Nestlé Sees 2.6% Organic Growth In First Three Quarters
Nestlé has reported organic growth of 2.6% in the first nine months of the year, with sales of CHF 65,272 million (€56,579 million).
However, this represents a 0.4% decline in reported sales, which the consumer goods giant says were affected by divestments and negative foreign exchange effects.
Although the group was faced with a difficult trading environment in several regions, Western Europe returned to positive organic growth, driven by coffee and confectionery.
"Our sales results for the nine-month period are in line with our expectations communicated in July," said Mark Schneider, CEO of Nestlé.
"Organic sales growth continued to benefit from industry-leading volume growth, which illustrates our ability to innovate and meet consumer demand."
The company's Americas unit experienced organic growth of 1.3% due to a strong performance in Latin America. However, growth in North America was flat as a result of soft consumer demand. Coffee creamers, pet care and frozen food generated growth, offset by declines in confectionery and ice cream.
In Europe, Middle East and North Africa, organic growth improved to 1.9%. Signifiant gains were seen in Western Europe, boosted by coffee confectionery and culinary products, while the the other areas continued their strong momentum.

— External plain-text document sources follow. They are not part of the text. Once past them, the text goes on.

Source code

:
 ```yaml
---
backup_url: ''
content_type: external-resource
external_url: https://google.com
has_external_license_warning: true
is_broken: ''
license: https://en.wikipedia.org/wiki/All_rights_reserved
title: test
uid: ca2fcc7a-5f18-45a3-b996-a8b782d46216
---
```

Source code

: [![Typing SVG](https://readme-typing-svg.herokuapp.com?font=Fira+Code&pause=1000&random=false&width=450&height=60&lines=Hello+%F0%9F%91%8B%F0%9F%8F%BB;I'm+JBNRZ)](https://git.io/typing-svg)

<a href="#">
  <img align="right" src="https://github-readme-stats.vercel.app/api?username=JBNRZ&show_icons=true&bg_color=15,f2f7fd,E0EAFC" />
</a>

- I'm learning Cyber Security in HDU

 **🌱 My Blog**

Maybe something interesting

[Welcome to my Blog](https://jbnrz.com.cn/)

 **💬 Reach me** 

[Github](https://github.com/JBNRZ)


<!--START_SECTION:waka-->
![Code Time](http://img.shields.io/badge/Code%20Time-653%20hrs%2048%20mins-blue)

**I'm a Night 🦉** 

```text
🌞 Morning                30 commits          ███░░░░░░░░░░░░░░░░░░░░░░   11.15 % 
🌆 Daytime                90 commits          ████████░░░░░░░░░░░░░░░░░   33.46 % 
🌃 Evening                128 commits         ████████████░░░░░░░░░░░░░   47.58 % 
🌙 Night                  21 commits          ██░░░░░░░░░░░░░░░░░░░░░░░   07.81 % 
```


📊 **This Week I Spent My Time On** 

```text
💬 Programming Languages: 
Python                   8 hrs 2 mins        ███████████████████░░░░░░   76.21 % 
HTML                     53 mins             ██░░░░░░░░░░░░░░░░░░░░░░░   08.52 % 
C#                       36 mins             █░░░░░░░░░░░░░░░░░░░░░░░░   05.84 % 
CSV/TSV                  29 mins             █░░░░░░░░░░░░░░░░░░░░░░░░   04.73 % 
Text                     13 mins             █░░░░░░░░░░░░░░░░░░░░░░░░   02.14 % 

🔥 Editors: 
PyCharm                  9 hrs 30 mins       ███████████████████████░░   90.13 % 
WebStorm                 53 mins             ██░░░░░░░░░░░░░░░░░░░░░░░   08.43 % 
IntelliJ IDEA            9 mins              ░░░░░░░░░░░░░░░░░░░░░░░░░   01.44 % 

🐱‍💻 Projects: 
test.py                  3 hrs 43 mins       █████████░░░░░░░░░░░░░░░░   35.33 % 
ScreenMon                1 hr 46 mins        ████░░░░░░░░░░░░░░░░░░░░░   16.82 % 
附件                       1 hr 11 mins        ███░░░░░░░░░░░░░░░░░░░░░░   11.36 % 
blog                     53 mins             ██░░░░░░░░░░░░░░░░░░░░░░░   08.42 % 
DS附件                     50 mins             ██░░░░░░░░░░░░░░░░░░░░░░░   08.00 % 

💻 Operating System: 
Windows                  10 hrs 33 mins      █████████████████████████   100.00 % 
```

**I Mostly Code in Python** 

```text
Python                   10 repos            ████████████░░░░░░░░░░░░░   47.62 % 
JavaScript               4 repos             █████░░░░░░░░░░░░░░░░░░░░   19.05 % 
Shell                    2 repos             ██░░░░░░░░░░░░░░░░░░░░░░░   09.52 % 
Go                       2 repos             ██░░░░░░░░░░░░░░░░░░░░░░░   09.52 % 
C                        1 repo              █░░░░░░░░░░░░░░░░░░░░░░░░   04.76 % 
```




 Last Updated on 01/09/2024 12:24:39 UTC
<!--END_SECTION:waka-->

Finally, in Asia, Oceania, and sub-Saharan Africa, organic growth was strong, reaching 5.3%. In particular, gains were seen in China and southern Africa.
Nestlé has confirmed its sales guidance for 2017, and expects organic growth for the full year to be around the same level as the first nine months.
"Improving our efficiency is a key priority," added Schneider. "We have identified further opportunities to accelerate our margin improvement, leading to a further increase in restructuring and related expenses in 2017."
"Consequently, we now expect our trading operating profit margin to decrease by 40-60 basis points. The development of our underlying trading operating profit margin is fully in line with our expectations for 2017.”